On 13 Aug 2017, at 23:59, John Clark wrote:
On Sun, Aug 13, 2017 PM, Stathis Papaioannou <[email protected]>
wrote:
> After duplication, the copies will not claim to be the same
person any more,
True but both will claim they are the "I' who yesterday asked the
question "What city will I see?" . Do you think maybe just
maybe that could cause a wee bit of confusion and when this sort of
thing becomes commonplace the rules on English shouldn't continue on
in the same old way they always have?
> But they will each correctly refer to themselves as "I",
Yes the TWO will refer to themselves as "I", and the
ONE before the duplication that both of the TWO remember being will
also referred to himself as "I". And that is why you can bet your
bottom dollar the English language will radically change the way it
uses personal pronouns the day the engineering difficulties are
overcome and "I" duplicating machines become practical.
> You agree that after the duplication one will say he was
right and the other will say he was wrong, which is an answer
The only one who can answer that question is Mr. I, and Mr. I
says the answer is yes and no.
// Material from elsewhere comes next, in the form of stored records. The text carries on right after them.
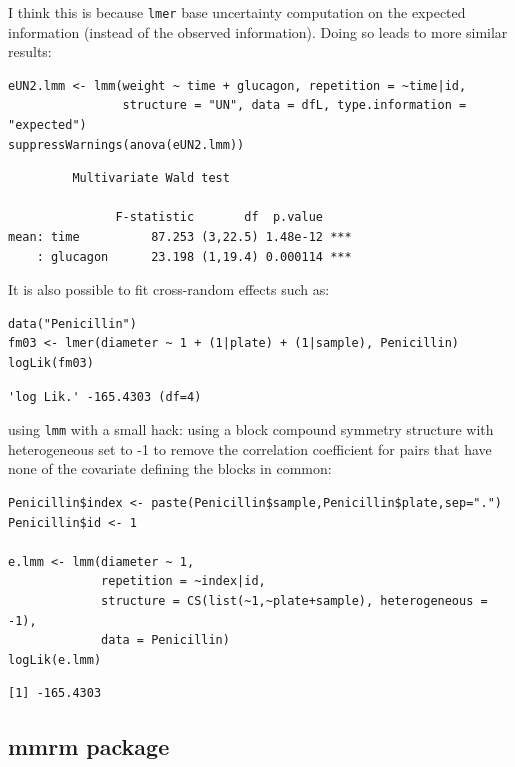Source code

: \documentclass[12pt]{article}
\begin{document}
I think this is because \texttt{lmer} base uncertainty computation on the
expected information (instead of the observed information). Doing so
leads to more similar results:
\lstset{language=r,label= ,caption= ,captionpos=b,numbers=none}
\begin{lstlisting}
eUN2.lmm <- lmm(weight ~ time + glucagon, repetition = ~time|id,
                structure = "UN", data = dfL, type.information = "expected")
suppressWarnings(anova(eUN2.lmm))
\end{lstlisting}

\begin{verbatim}
	     Multivariate Wald test 

               F-statistic       df  p.value    
mean: time          87.253 (3,22.5) 1.48e-12 ***
    : glucagon      23.198 (1,19.4) 0.000114 ***
\end{verbatim}


It is also possible to fit cross-random effects such as:
\lstset{language=r,label= ,caption= ,captionpos=b,numbers=none}
\begin{lstlisting}
data("Penicillin")
fm03 <- lmer(diameter ~ 1 + (1|plate) + (1|sample), Penicillin)
logLik(fm03)
\end{lstlisting}

\begin{verbatim}
'log Lik.' -165.4303 (df=4)
\end{verbatim}


using \texttt{lmm} with a small hack: using a block compound symmetry
structure with heterogeneous set to -1 to remove the correlation
coefficient for pairs that have none of the covariate defining the
blocks in common:
\lstset{language=r,label= ,caption= ,captionpos=b,numbers=none}
\begin{lstlisting}
Penicillin$index <- paste(Penicillin$sample,Penicillin$plate,sep=".")
Penicillin$id <- 1

e.lmm <- lmm(diameter ~ 1,
             repetition = ~index|id,
             structure = CS(list(~1,~plate+sample), heterogeneous = -1),
             data = Penicillin)
logLik(e.lmm)
\end{lstlisting}

\begin{verbatim}
[1] -165.4303
\end{verbatim}

\subsection{mmrm package}
\label{sec:org87dcfb1}
\end{document}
Shady politicians may say yes and no
is an answer but I don't.
>> Yes, and BOTH are "I: . And all this is 100%
predictable.
> > But not to the copies
Of course the copies couldn't have predicted what city they will
see before the duplication, they didn't exist then!!
Then, if the copies are new people, you contradict the personal
identity definition on which we have agreed all along.
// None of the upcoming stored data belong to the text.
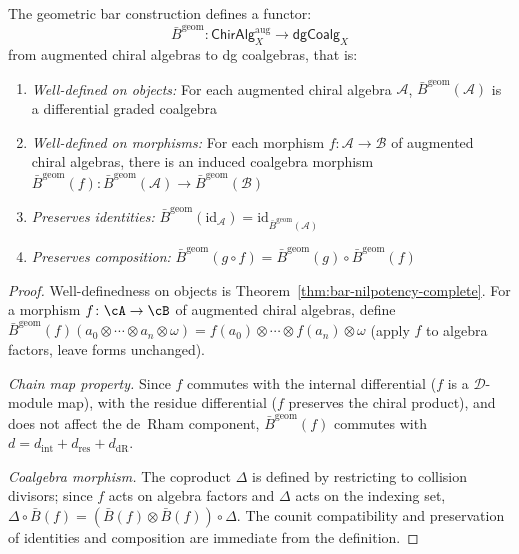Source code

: \begin{theorem}\label{thm:bar-functorial-complete}
\label{thm:bar-functorial}
The geometric bar construction defines a functor:
\[\bar{B}^{\text{geom}}: \mathsf{ChirAlg}_X^{\mathrm{aug}} \to \mathsf{dgCoalg}_X\]
from augmented chiral algebras to dg coalgebras, that is:
\begin{enumerate}
\item \emph{Well-defined on objects:} For each augmented chiral algebra $\mathcal{A}$, $\bar{B}^{\text{geom}}(\mathcal{A})$ is a differential graded coalgebra
\item \emph{Well-defined on morphisms:} For each morphism $f: \mathcal{A} \to \mathcal{B}$ of augmented chiral algebras, there is an induced coalgebra morphism $\bar{B}^{\text{geom}}(f): \bar{B}^{\text{geom}}(\mathcal{A}) \to \bar{B}^{\text{geom}}(\mathcal{B})$
\item \emph{Preserves identities:} $\bar{B}^{\text{geom}}(\text{id}_\mathcal{A}) = \text{id}_{\bar{B}^{\text{geom}}(\mathcal{A})}$
\item \emph{Preserves composition:} $\bar{B}^{\text{geom}}(g \circ f) = \bar{B}^{\text{geom}}(g) \circ \bar{B}^{\text{geom}}(f)$
\end{enumerate}
\end{theorem}

\begin{proof}
Well-definedness on objects is
Theorem~\ref{thm:bar-nilpotency-complete}.
For a morphism $f\colon \cA \to \cB$ of augmented chiral
algebras, define
$\bar{B}^{\mathrm{geom}}(f)(a_0 \otimes \cdots \otimes a_n
\otimes \omega) = f(a_0) \otimes \cdots \otimes f(a_n) \otimes
\omega$\label{thm:bar-induced-map}
(apply $f$ to algebra factors, leave forms unchanged).

\emph{Chain map property.}\label{thm:bar-induced-chain-map}
Since $f$ commutes with the internal differential ($f$ is a
$\mathcal{D}$-module map), with the residue differential ($f$
preserves the chiral product), and does not affect the de~Rham
component, $\bar{B}^{\mathrm{geom}}(f)$ commutes with
$d = d_{\mathrm{int}} + d_{\mathrm{res}} + d_{\mathrm{dR}}$.

\emph{Coalgebra morphism.}\label{lem:bar-induced-coalgebra}
The coproduct $\Delta$ is defined by restricting to collision
divisors; since $f$ acts on algebra factors and $\Delta$ acts
on the indexing set,
$\Delta \circ \bar{B}(f) = (\bar{B}(f) \otimes \bar{B}(f))
\circ \Delta$. The counit compatibility and preservation of
identities and composition are immediate from the definition.
\end{proof}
Changing definition fallacy.
> because it will seem to them that they either got lucky or
got unlucky with the answer.
If the Moscow man is surprised to see Moscow, or after seeing
Moscow he is surprised to be informed that he is the Moscow man
then the Moscow man isn't very bright.
It means he can think.
> Everyone watching knows exactly what will happen, the subject
prior to duplication knows intellectually exactly what will happen
Yes.
> but the subject nevertheless has a sense of uncertainty
because he feels he will end up in one or other city, but not both.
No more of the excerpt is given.